Mais Ray Sparo a vécu des moments difficiles dans sa vie, des instants même de dépression menant à des tentatives de suicide. Il cherche maintenant à aider les autres à travers son soutien à ACCM (Sida Bénévole Montréal), en créant des espaces sécuritaires pour les gens… Voici l’entrevue que Ray Sparo nous a accordé à quelques semaines de son départ pour l’IML.
 

Peux-tu nous dire, en général, quelle fut ton expérience en tant que M. Cuir Montréal 2017?
 
J’aimerais dire que, jusqu’à présent, ce fut une expérience extraordinaire pour moi. L’appui de la communauté a été sans pareil. J’ai tellement «grandi» en tant que gars de cuir. J’ai beaucoup appris aussi à être un meilleur homme de cuir. J’ai parlé, mais j’ai aussi beaucoup écouté et appris de la communauté. Et le sexe a été merveilleux! (sourire)
 
De l’expérience de  M. Cuir Montréal, qu’as-tu le plus appris ?
 
L’humilité.

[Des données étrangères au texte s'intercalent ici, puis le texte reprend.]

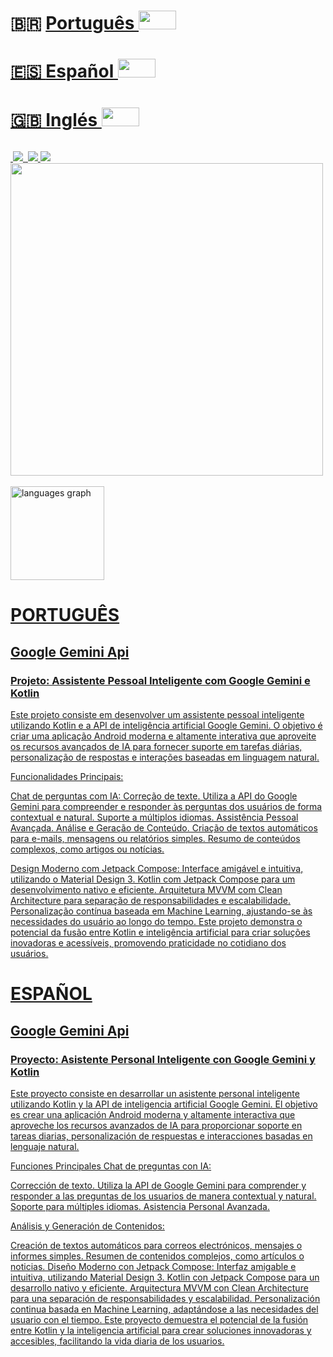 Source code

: 
# 🇧🇷 <a href="https://www.developermaster.net/github/github_pt">Português <img src="https://raw.githubusercontent.com/Tarikul-Islam-Anik/Animated-Fluent-Emojis/master/Emojis/Hand%20gestures/Backhand%20Index%20Pointing%20Left%20Light%20Skin%20Tone.png" alt="" width="60" height="30" />

# 🇪🇸 <a href="https://www.developermaster.net/github/github_sp">Español <img src="https://raw.githubusercontent.com/Tarikul-Islam-Anik/Animated-Fluent-Emojis/master/Emojis/Hand%20gestures/Backhand%20Index%20Pointing%20Left%20Light%20Skin%20Tone.png" alt="" width="60" height="30" />

# 🇬🇧 <a href="https://www.developermaster.net/github/github_en">Inglés <img src="https://raw.githubusercontent.com/Tarikul-Islam-Anik/Animated-Fluent-Emojis/master/Emojis/Hand%20gestures/Backhand%20Index%20Pointing%20Left%20Light%20Skin%20Tone.png" alt="" width="60" height="30" />

######

<img src="https://ziadoua.github.io/m3-Markdown-Badges/badges/Android/android1.svg" alt="">

<img src="https://ziadoua.github.io/m3-Markdown-Badges/badges/AndroidStudio/androidstudio1.svg">

<img src="https://ziadoua.github.io/m3-Markdown-Badges/badges/Java/java1.svg" alt="">

<img src="https://ziadoua.github.io/m3-Markdown-Badges/badges/Kotlin/kotlin3.svg">

<img src="https://ziadoua.github.io/m3-Markdown-Badges/badges/Ubuntu/ubuntu1.svg">

<img src="https://user-images.githubusercontent.com/74038190/212748842-9fcbad5b-6173-4175-8a61-521f3dbb7514.gif" width="500">
<br><br>

<img src="https://github-readme-stats.vercel.app/api/top-langs?username=IsraelDeveloperMaster&locale=en&hide_title=false&layout=compact&card_width=320&langs_count=5&theme=dracula&hide_border=false" height="150" alt="languages graph"/>

######

######

# PORTUGUÊS

## Google Gemini Api

### Projeto: Assistente Pessoal Inteligente com Google Gemini e Kotlin

Este projeto consiste em desenvolver um assistente pessoal inteligente utilizando Kotlin e a API de inteligência artificial Google Gemini. O objetivo é criar uma aplicação Android moderna e altamente interativa que aproveite os recursos avançados de IA para fornecer suporte em tarefas diárias, personalização de respostas e interações baseadas em linguagem natural.

Funcionalidades Principais:

Chat de perguntas com IA:
Correção de texte.
Utiliza a API do Google Gemini para compreender e responder às perguntas dos usuários de forma contextual e natural.
Suporte a múltiplos idiomas.
Assistência Pessoal Avançada.
Análise e Geração de Conteúdo.
Criação de textos automáticos para e-mails, mensagens ou relatórios simples.
Resumo de conteúdos complexos, como artigos ou notícias.

Design Moderno com Jetpack Compose:
Interface amigável e intuitiva, utilizando o Material Design 3.
Kotlin com Jetpack Compose para um desenvolvimento nativo e eficiente.
Arquitetura MVVM com Clean Architecture para separação de responsabilidades e escalabilidade.
Personalização contínua baseada em Machine Learning, ajustando-se às necessidades do usuário ao longo do tempo.
Este projeto demonstra o potencial da fusão entre Kotlin e inteligência artificial para criar soluções inovadoras e acessíveis, promovendo praticidade no cotidiano dos usuários.

# ESPAÑOL

## Google Gemini Api

### Proyecto: Asistente Personal Inteligente con Google Gemini y Kotlin

Este proyecto consiste en desarrollar un asistente personal inteligente utilizando Kotlin y la API de inteligencia artificial Google Gemini. El objetivo es crear una aplicación Android moderna y altamente interactiva que aproveche los recursos avanzados de IA para proporcionar soporte en tareas diarias, personalización de respuestas e interacciones basadas en lenguaje natural.

Funciones Principales
Chat de preguntas con IA:

Corrección de texto.
Utiliza la API de Google Gemini para comprender y responder a las preguntas de los usuarios de manera contextual y natural.
Soporte para múltiples idiomas.
Asistencia Personal Avanzada.

Análisis y Generación de Contenidos:

Creación de textos automáticos para correos electrónicos, mensajes o informes simples.
Resumen de contenidos complejos, como artículos o noticias.
Diseño Moderno con Jetpack Compose:
Interfaz amigable e intuitiva, utilizando Material Design 3.
Kotlin con Jetpack Compose para un desarrollo nativo y eficiente.
Arquitectura MVVM con Clean Architecture para una separación de responsabilidades y escalabilidad.
Personalización continua basada en Machine Learning, adaptándose a las necesidades del usuario con el tiempo.
Este proyecto demuestra el potencial de la fusión entre Kotlin y la inteligencia artificial para crear soluciones innovadoras y accesibles, facilitando la vida diaria de los usuarios.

Se faire aider des gens de la communauté est une expérience qui t’apprend à être humble. Cela fait chaud au cœur de voir comment la communauté s’unit pour m’aider dans mes activités charitables ou encore pour ma campagne de financement pour aller au concours IML (International Mr. Leather), à Chicago. J’ai toujours été quelqu’un qui fait ses propres affaires tout seul, mais on ne peut pas passer à travers l’année en tant que titulaire MCM et le faire tout seul. C’est impossible. J’ai donc appris que demander l’aide de mes frères et de mes sœurs était très bien aussi.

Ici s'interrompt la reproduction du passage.